HOW TO COMPLETE THIS TASK — Using the records below, copy every line that holds the string "subheader".

= = = =

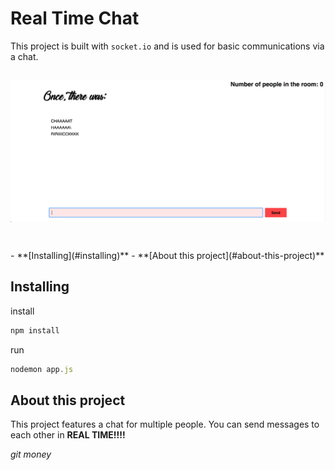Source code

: # Real Time Chat

This project is built with `socket.io` and is used for basic communications via a chat.
<br/>
<p align="left">
  <img src="./readme-images/rick-chat.png" alt="Image of a chat" height="auto" width="600" style="margin: 2em auto; display: block;">
</p>
<br/>
- **[Installing](#installing)**  
- **[About this project](#about-this-project)**  

## Installing
install
```javascript
npm install
```
run
```javascript
nodemon app.js
```

## About this project
This project features a chat for multiple people.
You can send messages to each other in **REAL TIME!!!!**

_git money_
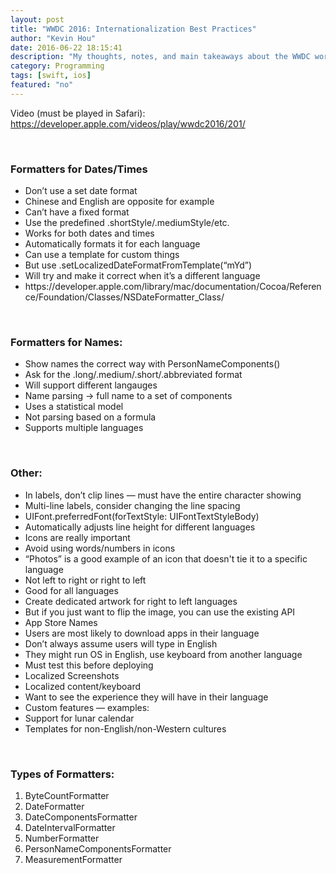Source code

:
 ```yaml
---
layout: post
title: "WWDC 2016: Internationalization Best Practices"
author: "Kevin Hou"
date: 2016-06-22 18:15:41
description: "My thoughts, notes, and main takeaways about the WWDC workshop on internationalization."
category: Programming
tags: [swift, ios]
featured: "no"
---
```

Video (must be played in Safari): <a href="https://developer.apple.com/videos/play/wwdc2016/201/" target="_blank">https://developer.apple.com/videos/play/wwdc2016/201/</a>

<br class="post-line-break">
<h3 class="post-subheader">Formatters for Dates/Times</h3>
<ul>
  <li>Don’t use a set date format</li>
  <li>Chinese and English are opposite for example</li>
  <li>Can’t have a fixed format</li>
  <li>Use the predefined .shortStyle/.mediumStyle/etc.</li>
  <li>Works for both dates and times</li>
  <li>Automatically formats it for each language</li>
  <li>Can use a template for custom things</li>
  <li>But use .setLocalizedDateFormatFromTemplate(“mYd”)</li>
  <li>Will try and make it correct when it’s a different language</li>
  <li>https://developer.apple.com/library/mac/documentation/Cocoa/Reference/Foundation/Classes/NSDateFormatter_Class/</li>
</ul>
<br class="post-line-break">
<h3 class="post-subheader">Formatters for Names:</h3>
<ul>
  <li>Show names the correct way with PersonNameComponents()</li>
  <li>Ask for the .long/.medium/.short/.abbreviated format</li>
  <li>Will support different langauges</li>
  <li>Name parsing → full name to a set of components</li>
  <li>Uses a statistical model</li>
  <li>Not parsing based on a formula</li>
  <li>Supports multiple languages</li>
</ul>

<br class="post-line-break">
<h3 class="post-subheader">Other:</h3>
<ul>
  <li>In labels, don’t clip lines — must have the entire character showing</li>
  <li>Multi-line labels, consider changing the line spacing</li>
  <li>UIFont.preferredFont(forTextStyle: UIFontTextStyleBody)</li>
  <li>Automatically adjusts line height for different languages</li>
  <li>Icons are really important</li>
  <li>Avoid using words/numbers in icons</li>
  <li>“Photos” is a good example of an icon that doesn't tie it to a specific language</li>
  <li>Not left to right or right to left</li>
  <li>Good for all languages</li>
  <li>Create dedicated artwork for right to left languages</li>
  <li>But if you just want to flip the image, you can use the existing API</li>
  <li>App Store Names</li>
  <li>Users are most likely to download apps in their language</li>
  <li>Don’t always assume users will type in English</li>
  <li>They might run OS in English, use keyboard from another language</li>
  <li>Must test this before deploying</li>
  <li>Localized Screenshots</li>
  <li>Localized content/keyboard</li>
  <li>Want to see the experience they will have in their language</li>
  <li>Custom features — examples:</li>
  <li>Support for lunar calendar</li>
  <li>Templates for non-English/non-Western cultures</li>
</ul>
<br class="post-line-break">
<h3 class="post-subheader">Types of Formatters:</h3>
<ol>
  <li>ByteCountFormatter</li>
  <li>DateFormatter</li>
  <li>DateComponentsFormatter</li>
  <li>DateIntervalFormatter</li>
  <li>NumberFormatter</li>
  <li>PersonNameComponentsFormatter</li>
  <li>MeasurementFormatter</li>
</ol>

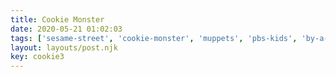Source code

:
 ```yaml
---
title: Cookie Monster
date: 2020-05-21 01:02:03
tags: ['sesame-street', 'cookie-monster', 'muppets', 'pbs-kids', 'by-a-kid']
layout: layouts/post.njk
key: cookie3
---
```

= = = =

REPLY —
<h3 class="post-subheader">Formatters for Dates/Times</h3>
<h3 class="post-subheader">Formatters for Names:</h3>
<h3 class="post-subheader">Other:</h3>
<h3 class="post-subheader">Types of Formatters:</h3>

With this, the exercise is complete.